To me a big fumble in Eternal was trying to explain why doomguy is angry and so good at killing. He’s like an inverse Cthulhu, terrifying, unknowable and mysterious. Trying to explain or understand him breaks the basis for the character.
On gameplay, I didn’t mind the changes, but I thought the embellishments were a little on the nose. The technicolor rainbow explosion of ammo when you chainsaw someone, and the increased focus on using abilities to replenish resources scream “This is a video game!” in a over the top way that I felt took away from the immersion and grit that I associate with Doom.
Agreed on all points. I tried getting into Eternal a couple times and still haven’t finished it. It’s more than likely a good game but it doesn’t have the flow of the first.
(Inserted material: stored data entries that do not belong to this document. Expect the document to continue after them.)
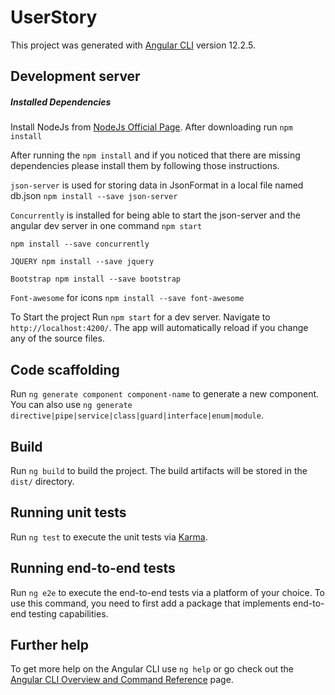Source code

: # UserStory

This project was generated with [Angular CLI](https://github.com/angular/angular-cli) version 12.2.5.

## Development server

##### Installed Dependencies 

Install NodeJs from [NodeJs Official Page](https://nodejs.org/en).
After downloading run `npm install` 

After running the `npm install` and if you noticed that there are missing dependencies please install them by
following those instructions.

`json-server` is used for storing data in JsonFormat in a local file named db.json
`npm install --save json-server`

`Concurrently` is installed for being able to start the json-server and the angular dev 
server in one command `npm start` 

`npm install --save concurrently`

`JQUERY npm install --save jquery`

`Bootstrap npm install --save bootstrap`

`Font-awesome` for icons 
`npm install --save font-awesome`

To Start the project Run `npm start` for a dev server. Navigate to `http://localhost:4200/`. The app will automatically reload if you change any of the source files.

## Code scaffolding

Run `ng generate component component-name` to generate a new component. You can also use `ng generate directive|pipe|service|class|guard|interface|enum|module`.

## Build

Run `ng build` to build the project. The build artifacts will be stored in the `dist/` directory.

## Running unit tests

Run `ng test` to execute the unit tests via [Karma](https://karma-runner.github.io).

## Running end-to-end tests

Run `ng e2e` to execute the end-to-end tests via a platform of your choice. To use this command, you need to first add a package that implements end-to-end testing capabilities.

## Further help

To get more help on the Angular CLI use `ng help` or go check out the [Angular CLI Overview and Command Reference](https://angular.io/cli) page.
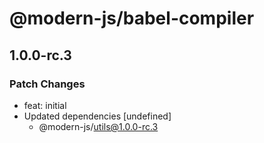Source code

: # @modern-js/babel-compiler

## 1.0.0-rc.3
### Patch Changes

- feat: initial
- Updated dependencies [undefined]
  - @modern-js/utils@1.0.0-rc.3
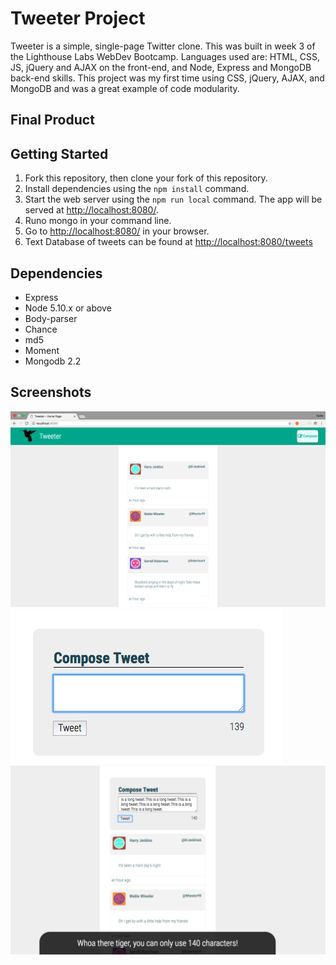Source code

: # Tweeter Project

Tweeter is a simple, single-page Twitter clone. This was built in week 3 of the Lighthouse Labs WebDev Bootcamp. Languages used are: HTML, CSS, JS, jQuery and AJAX on the front-end, and Node, Express and MongoDB back-end skills. This project was my first time using CSS, jQuery, AJAX, and MongoDB and was a great example of code modularity.


## Final Product


## Getting Started

1. Fork this repository, then clone your fork of this repository.
2. Install dependencies using the `npm install` command.
3. Start the web server using the `npm run local` command. The app will be served at <http://localhost:8080/>.
4. Runo mongo in your command line.
5. Go to <http://localhost:8080/> in your browser.
6. Text Database of tweets can be found at <http://localhost:8080/tweets>

## Dependencies

- Express
- Node 5.10.x or above
- Body-parser
- Chance
- md5
- Moment
- Mongodb 2.2

## Screenshots

!["Screenshot of full tweet page"](https://github.com/SadieF/tweeter/blob/master/docs/fullPage.png?raw=true)
!["Compose Box"](https://github.com/SadieF/tweeter/blob/master/docs/composeBox.png?raw=true)
!["Screenshot of error message"](https://github.com/SadieF/tweeter/blob/master/docs/errorText.png?raw=true)

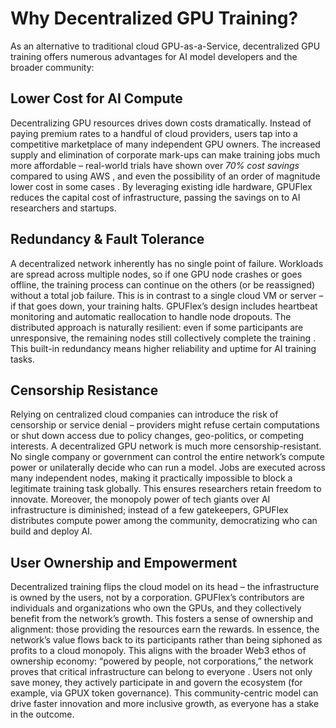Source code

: # Why Decentralized GPU Training?

As an alternative to traditional cloud GPU-as-a-Service, decentralized GPU training offers numerous advantages for AI model developers and the broader community:

## Lower Cost for AI Compute

Decentralizing GPU resources drives down costs dramatically. Instead of paying premium rates to a handful of cloud providers, users tap into a competitive marketplace of many independent GPU owners. The increased supply and elimination of corporate mark-ups can make training jobs much more affordable – real-world trials have shown over _70% cost savings_ compared to using AWS , and even the possibility of an order of magnitude lower cost in some cases . By leveraging existing idle hardware, GPUFlex reduces the capital cost of infrastructure, passing the savings on to AI researchers and startups.

## Redundancy & Fault Tolerance

&#x20;A decentralized network inherently has no single point of failure. Workloads are spread across multiple nodes, so if one GPU node crashes or goes offline, the training process can continue on the others (or be reassigned) without a total job failure. This is in contrast to a single cloud VM or server – if that goes down, your training halts. GPUFlex’s design includes heartbeat monitoring and automatic reallocation to handle node dropouts. The distributed approach is naturally resilient: even if some participants are unresponsive, the remaining nodes still collectively complete the training . This built-in redundancy means higher reliability and uptime for AI training tasks.

## Censorship Resistance

&#x20;Relying on centralized cloud companies can introduce the risk of censorship or service denial – providers might refuse certain computations or shut down access due to policy changes, geo-politics, or competing interests. A decentralized GPU network is much more censorship-resistant. No single company or government can control the entire network’s compute power or unilaterally decide who can run a model. Jobs are executed across many independent nodes, making it practically impossible to block a legitimate training task globally. This ensures researchers retain freedom to innovate. Moreover, the monopoly power of tech giants over AI infrastructure is diminished; instead of a few gatekeepers, GPUFlex distributes compute power among the community, democratizing who can build and deploy AI.

## User Ownership and Empowerment

&#x20;Decentralized training flips the cloud model on its head – the infrastructure is owned by the users, not by a corporation. GPUFlex’s contributors are individuals and organizations who own the GPUs, and they collectively benefit from the network’s growth. This fosters a sense of ownership and alignment: those providing the resources earn the rewards. In essence, the network’s value flows back to its participants rather than being siphoned as profits to a cloud monopoly. This aligns with the broader Web3 ethos of ownership economy: “powered by people, not corporations,” the network proves that critical infrastructure can belong to everyone . Users not only save money, they actively participate in and govern the ecosystem (for example, via GPUX token governance). This community-centric model can drive faster innovation and more inclusive growth, as everyone has a stake in the outcome.
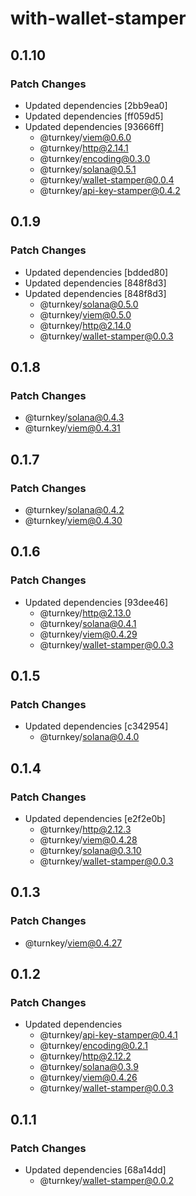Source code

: # with-wallet-stamper

## 0.1.10

### Patch Changes

- Updated dependencies [2bb9ea0]
- Updated dependencies [ff059d5]
- Updated dependencies [93666ff]
  - @turnkey/viem@0.6.0
  - @turnkey/http@2.14.1
  - @turnkey/encoding@0.3.0
  - @turnkey/solana@0.5.1
  - @turnkey/wallet-stamper@0.0.4
  - @turnkey/api-key-stamper@0.4.2

## 0.1.9

### Patch Changes

- Updated dependencies [bdded80]
- Updated dependencies [848f8d3]
- Updated dependencies [848f8d3]
  - @turnkey/solana@0.5.0
  - @turnkey/viem@0.5.0
  - @turnkey/http@2.14.0
  - @turnkey/wallet-stamper@0.0.3

## 0.1.8

### Patch Changes

- @turnkey/solana@0.4.3
- @turnkey/viem@0.4.31

## 0.1.7

### Patch Changes

- @turnkey/solana@0.4.2
- @turnkey/viem@0.4.30

## 0.1.6

### Patch Changes

- Updated dependencies [93dee46]
  - @turnkey/http@2.13.0
  - @turnkey/solana@0.4.1
  - @turnkey/viem@0.4.29
  - @turnkey/wallet-stamper@0.0.3

## 0.1.5

### Patch Changes

- Updated dependencies [c342954]
  - @turnkey/solana@0.4.0

## 0.1.4

### Patch Changes

- Updated dependencies [e2f2e0b]
  - @turnkey/http@2.12.3
  - @turnkey/viem@0.4.28
  - @turnkey/solana@0.3.10
  - @turnkey/wallet-stamper@0.0.3

## 0.1.3

### Patch Changes

- @turnkey/viem@0.4.27

## 0.1.2

### Patch Changes

- Updated dependencies
  - @turnkey/api-key-stamper@0.4.1
  - @turnkey/encoding@0.2.1
  - @turnkey/http@2.12.2
  - @turnkey/solana@0.3.9
  - @turnkey/viem@0.4.26
  - @turnkey/wallet-stamper@0.0.3

## 0.1.1

### Patch Changes

- Updated dependencies [68a14dd]
  - @turnkey/wallet-stamper@0.0.2

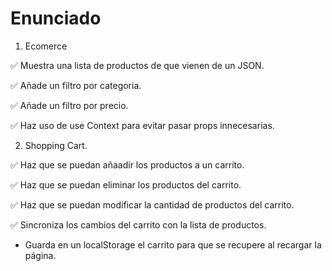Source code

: # Enunciado

1. Ecomerce

✅ Muestra una lista de productos de que vienen de un JSON.

✅ Añade un filtro por categoria.

✅ Añade un filtro por precio.

✅ Haz uso de use Context para evitar pasar props innecesarias.

2. Shopping Cart.

✅ Haz que se puedan añaadir los productos a un carrito.

✅ Haz que se puedan eliminar los productos del carrito.

✅ Haz que se puedan modificar la cantidad de productos del carrito.

✅ Sincroniza los cambios del carrito con la lista de productos.

 - Guarda en un localStorage el carrito para que se recupere al recargar la página.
Yep, agree to agree here. I just thought the gameplay improvements in eternal were fun. But I agree the way you put it, kind of a departure from what doom should be.
I felt like the decision to make jumping and mobility more a factor in Eternal hurt it a lot. Jumping puzzles and jumping mechanics in FPS games don’t really work for a lot of reasons (see: Half-Life) and it made the levels feel much more linear than 2016, the arenas much more smaller and less mobile. id did invent this genre, and even they can’t make it work. What does that tell you?
Also the changing of the ammo metaelements to prioritize chainsawing felt dumb. Having to pinata every so often was the most obvious thing that felt straight up wrong compared to 2016, and that’s a sign of a garbage core loop.
The writing was pretty good, but I have the attention span of a summer ant when I play Doom.
Eternal actually made my hands hurt. Still haven’t gotten very far in it. Having to constantly cycle weapons, jump, dash, and do precision shooting, often all at the same time, was murder on my hands.
If its a single player focused with no (or very minimal) live service bullshit then great.
If not then well there’s bunch of indie or classic boomer shooters I’ve not yet tried that are just that.
Eh, skill up had a great take on this. The thing is it’s wayyyyy easier to be a small indie developer than it ever was before. Making a game (or any art) still isn’t easy, it never was and never will be, but it’s viable without a giant publisher in a way it just hasn’t been before.
Its the AA titles that are on the most precarious footing, but I bet even those do ok. Don’t get me wrong, I enjoy some AAA stuff time to time, I’ve got a stupid amount of hours in overwatch, but I’ve never once paid for a skin because… why would you?
The thing that’s going to suck is losing the studios like Arkane. Their games weren’t perfect but they were freaking cool, and they basically always got the raw end of the deal. Even Prey(2016), their masterpiece, is the product of corporate bullshitiery they had nothing to do with. So we’re probably going to miss studios like that for a while (as they get re-tasked to fortnite/cod support teams) but “indie” stuff has already been stepping up to fill that void, and is less indie all the time.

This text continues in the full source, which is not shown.